RECORDED INFORMATION section start
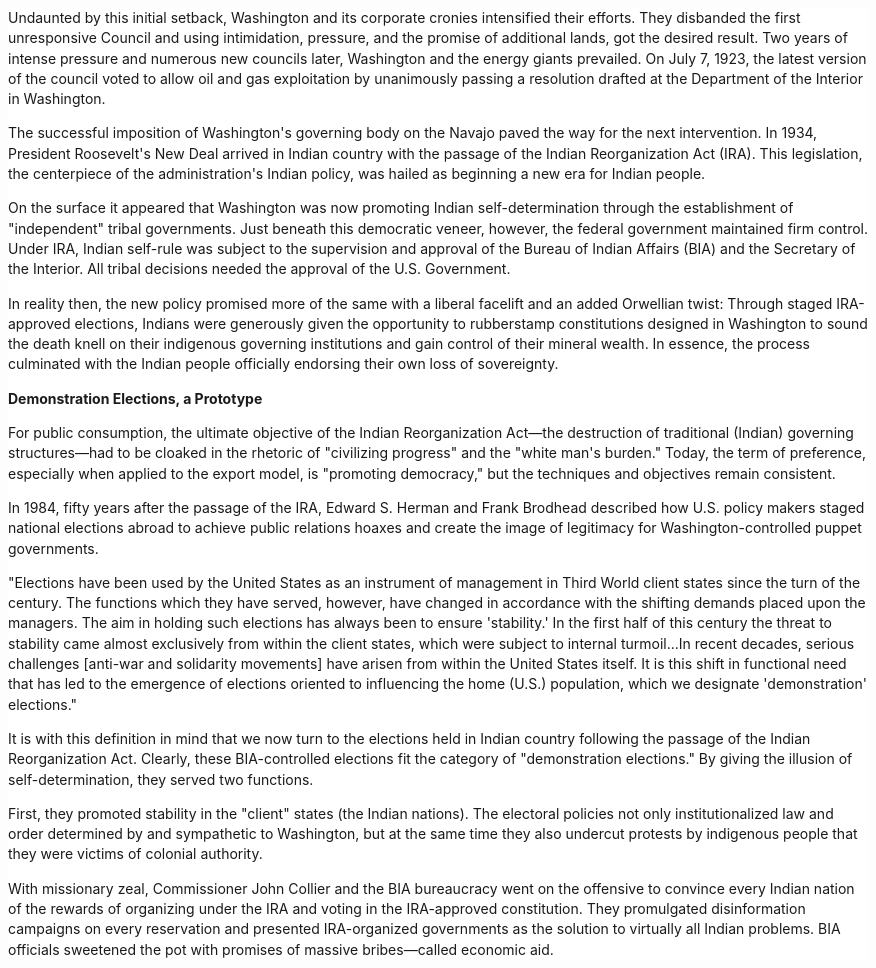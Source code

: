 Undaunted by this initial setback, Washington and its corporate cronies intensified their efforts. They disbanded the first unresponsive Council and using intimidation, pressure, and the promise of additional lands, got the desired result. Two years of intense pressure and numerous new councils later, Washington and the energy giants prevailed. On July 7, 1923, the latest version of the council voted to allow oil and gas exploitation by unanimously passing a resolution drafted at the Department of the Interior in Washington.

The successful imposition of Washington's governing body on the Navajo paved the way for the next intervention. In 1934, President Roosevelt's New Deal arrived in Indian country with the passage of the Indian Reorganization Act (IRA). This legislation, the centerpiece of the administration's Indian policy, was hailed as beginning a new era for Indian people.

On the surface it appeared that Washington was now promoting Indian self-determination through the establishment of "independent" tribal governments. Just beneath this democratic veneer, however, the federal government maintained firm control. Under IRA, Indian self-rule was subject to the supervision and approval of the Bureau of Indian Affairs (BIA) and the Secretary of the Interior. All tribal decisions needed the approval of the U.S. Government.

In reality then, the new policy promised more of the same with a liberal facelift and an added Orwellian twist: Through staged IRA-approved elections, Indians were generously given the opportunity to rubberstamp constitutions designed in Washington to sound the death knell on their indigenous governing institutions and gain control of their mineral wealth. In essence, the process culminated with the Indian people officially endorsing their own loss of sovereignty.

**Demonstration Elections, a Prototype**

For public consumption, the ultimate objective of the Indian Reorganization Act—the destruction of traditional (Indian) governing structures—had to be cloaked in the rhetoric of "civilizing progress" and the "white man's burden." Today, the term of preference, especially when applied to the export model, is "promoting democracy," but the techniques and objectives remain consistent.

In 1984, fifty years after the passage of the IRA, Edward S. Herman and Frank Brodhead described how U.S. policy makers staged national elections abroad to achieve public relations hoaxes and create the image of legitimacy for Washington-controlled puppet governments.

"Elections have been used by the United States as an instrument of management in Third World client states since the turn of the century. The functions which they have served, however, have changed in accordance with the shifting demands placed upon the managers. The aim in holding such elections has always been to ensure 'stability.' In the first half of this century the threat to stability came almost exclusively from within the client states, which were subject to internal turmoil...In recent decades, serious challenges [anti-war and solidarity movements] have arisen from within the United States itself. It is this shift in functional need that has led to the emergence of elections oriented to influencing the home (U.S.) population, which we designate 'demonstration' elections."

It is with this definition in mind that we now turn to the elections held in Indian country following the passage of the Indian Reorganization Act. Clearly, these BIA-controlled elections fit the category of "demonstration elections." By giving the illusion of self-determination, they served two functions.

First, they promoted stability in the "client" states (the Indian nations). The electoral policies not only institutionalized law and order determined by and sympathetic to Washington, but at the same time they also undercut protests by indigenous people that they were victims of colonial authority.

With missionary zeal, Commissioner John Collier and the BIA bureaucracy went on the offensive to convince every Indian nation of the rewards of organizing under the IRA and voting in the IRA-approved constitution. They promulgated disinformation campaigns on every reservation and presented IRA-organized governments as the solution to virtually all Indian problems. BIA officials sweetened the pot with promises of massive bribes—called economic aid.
RECORDED INFORMATION section end
Across the data above, count the lines that include the word "people", and respond with the number alone.

* _OUTPUT OF THE EXERCISE_
3